Avec Ecopop, les Suisses devraient travailler plus longtemps

Voter oui à Ecopop, c'est accepter de repousser l'âge de la retraite de plusieurs années. Les partisans de cette initiative qui demande de limiter l'immigration nette en Suisse à 0,2% par an ne le disent bien sûr jamais, mais cette évolution serait inévitable. Les baby-boomers arrivent désormais chaque année en masse à la retraite. Le phénomène ne va pas diminuer au cours des dix à quinze prochaines années, il va même s'intensifier vers 2025-30.

La pyramide des âges est implacable (voir son évolution sur le site l'OFS). Il s'agit, et ce dimanche de votation n'y changera rien, de remplacer les forces vives actuelles qui partent à la retraite, souvent de manière anticipée puisqu'un tiers des Suisses semblent cesser de travailler un an avant l'âge légal. Les initiants parlent de croissance débridée qu'il est absolument indispensable de limiter en stoppant l'immigration… Une grande partie de cette immigration s'explique pourtant par la seule nécessité de repourvoir les postes laissés vacants par les aînés.
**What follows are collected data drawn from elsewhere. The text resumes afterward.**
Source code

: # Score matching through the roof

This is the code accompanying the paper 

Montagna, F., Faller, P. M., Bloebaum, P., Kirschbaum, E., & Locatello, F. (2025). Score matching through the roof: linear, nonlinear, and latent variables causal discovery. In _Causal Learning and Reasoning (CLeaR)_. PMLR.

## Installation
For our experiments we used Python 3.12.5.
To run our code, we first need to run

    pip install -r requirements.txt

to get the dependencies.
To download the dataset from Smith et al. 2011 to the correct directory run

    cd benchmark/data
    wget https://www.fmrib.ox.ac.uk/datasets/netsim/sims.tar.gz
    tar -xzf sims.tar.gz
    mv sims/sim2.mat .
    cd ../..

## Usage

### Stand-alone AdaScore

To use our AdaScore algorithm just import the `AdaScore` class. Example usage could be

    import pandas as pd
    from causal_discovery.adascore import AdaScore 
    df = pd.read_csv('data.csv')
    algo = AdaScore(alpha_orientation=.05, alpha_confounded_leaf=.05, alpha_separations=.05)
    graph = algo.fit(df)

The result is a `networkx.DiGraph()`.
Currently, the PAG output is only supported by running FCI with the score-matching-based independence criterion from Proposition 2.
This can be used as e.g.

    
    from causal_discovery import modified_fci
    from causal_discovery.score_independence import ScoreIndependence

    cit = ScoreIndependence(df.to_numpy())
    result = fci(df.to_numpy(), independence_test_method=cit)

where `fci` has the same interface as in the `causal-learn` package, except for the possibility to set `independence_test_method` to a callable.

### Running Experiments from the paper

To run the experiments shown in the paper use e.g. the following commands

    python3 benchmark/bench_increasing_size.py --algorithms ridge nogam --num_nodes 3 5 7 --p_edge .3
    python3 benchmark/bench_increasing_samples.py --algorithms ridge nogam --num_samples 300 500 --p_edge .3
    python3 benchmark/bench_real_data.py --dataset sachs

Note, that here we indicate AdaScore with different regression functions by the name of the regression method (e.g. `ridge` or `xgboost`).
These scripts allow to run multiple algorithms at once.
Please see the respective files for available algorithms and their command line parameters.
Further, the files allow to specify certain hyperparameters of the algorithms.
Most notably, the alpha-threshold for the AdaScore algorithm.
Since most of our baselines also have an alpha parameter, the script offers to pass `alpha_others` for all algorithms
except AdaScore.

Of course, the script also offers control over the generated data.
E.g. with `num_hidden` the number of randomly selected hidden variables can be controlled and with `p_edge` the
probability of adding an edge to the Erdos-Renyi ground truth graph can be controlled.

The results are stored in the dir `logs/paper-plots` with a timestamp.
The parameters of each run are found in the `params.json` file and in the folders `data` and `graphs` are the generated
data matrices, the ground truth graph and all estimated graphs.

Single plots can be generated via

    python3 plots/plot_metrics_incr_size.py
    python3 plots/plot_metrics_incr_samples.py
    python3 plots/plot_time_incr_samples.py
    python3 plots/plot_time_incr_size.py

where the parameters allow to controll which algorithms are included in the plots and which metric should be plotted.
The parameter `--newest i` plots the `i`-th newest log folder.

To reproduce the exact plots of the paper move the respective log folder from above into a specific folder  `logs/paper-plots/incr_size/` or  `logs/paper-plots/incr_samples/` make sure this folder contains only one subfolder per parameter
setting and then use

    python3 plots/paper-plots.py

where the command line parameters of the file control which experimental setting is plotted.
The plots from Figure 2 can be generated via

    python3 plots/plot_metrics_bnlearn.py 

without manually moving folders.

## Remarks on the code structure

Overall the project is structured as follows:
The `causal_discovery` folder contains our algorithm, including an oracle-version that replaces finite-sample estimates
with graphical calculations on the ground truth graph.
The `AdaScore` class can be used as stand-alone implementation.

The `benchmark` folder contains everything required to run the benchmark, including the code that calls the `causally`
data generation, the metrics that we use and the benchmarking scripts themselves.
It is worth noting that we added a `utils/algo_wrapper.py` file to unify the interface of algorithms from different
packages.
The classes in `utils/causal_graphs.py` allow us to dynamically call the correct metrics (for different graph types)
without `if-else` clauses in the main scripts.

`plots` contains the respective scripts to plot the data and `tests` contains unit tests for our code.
Alors oui, au final, la première conséquence concrète d'Ecopop serait de travailler quelques années de plus. Sans cela, il ne serait pas possible de maintenir le niveau actuel de notre système de santé ou d'éducation. La pénurie de main-d'œuvre s'installerait rapidement. Grâce à cette hausse (à 68 ou 70 ans) de l'âge de la retraite, et à condition que les aînés jouent le jeu, nous parviendrions alors à appliquer Ecopop sans diminuer le niveau global des services de base. Pendant quelques années supplémentaires.

Mais après?

Et si le peuple suisse refusait d'augmenter l'âge de la retraite?

Immigration limitée, fin de partie pour la prolongation "aînés au travail"… ne restera que le recours aux femmes qui travaillent actuellement à temps partiel. Il y a juste un problème, la majorité d'entre elles ne semble pas intéressée à augmenter son temps de travail, selon une récente étude de l'Office fédéral de la statistique.
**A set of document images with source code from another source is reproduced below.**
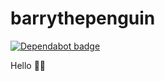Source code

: # barrythepenguin

[![Dependabot badge](https://badgen.net/dependabot/BarryThePenguin/jonno.dev/?icon=dependabot)](https://dependabot.com/)

Hello 👋🏻
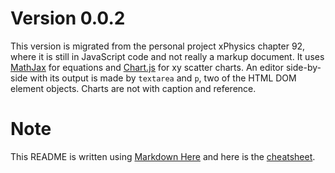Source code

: # Version 0.0.2
This version is migrated from the personal project xPhysics chapter 92, where it is still in JavaScript code and not really a markup document. It uses [MathJax](https://github.com/mathjax/MathJax) for equations and [Chart.js](https://github.com/chartjs) for xy scatter charts. An editor side-by-side with its output is made by `textarea` and `p`, two of the HTML DOM element objects. Charts are not with caption and reference.

# Note
This README is written using [Markdown Here](https://github.com/adam-p/markdown-here) and here is the [cheatsheet](https://github.com/adam-p/markdown-here/wiki/Markdown-Here-Cheatsheet).
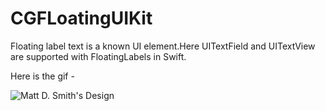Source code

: CGFLoatingUIKit
===============

Floating label text is a known UI element.Here UITextField and UITextView are supported with FloatingLabels in Swift.

Here is the gif - 

![Matt D. Smith's Design](http://dribbble.s3.amazonaws.com/users/6410/screenshots/1254439/form-animation-_gif_.gif)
Les implications d'Ecopop seraient lourdes pour tous les Suisses. Limiter l'immigration nette à 16'000 personnes par an (un chiffre qui s'entend réfugiés compris, et cela alors que 21'000 personnes ont déposé une demande d'asile en 2013!) dans un pays qui devra remplacer une population vieillissante revient à condamner notre pays à régresser. La véritable question de cette votation est là. Voulons-nous mettre la marche arrière, travailler plus longtemps, avec moins de soins, davantage de chômage, moins de possibilité d'embauche et des écoles en manque de relève professorale? Non à Ecopop!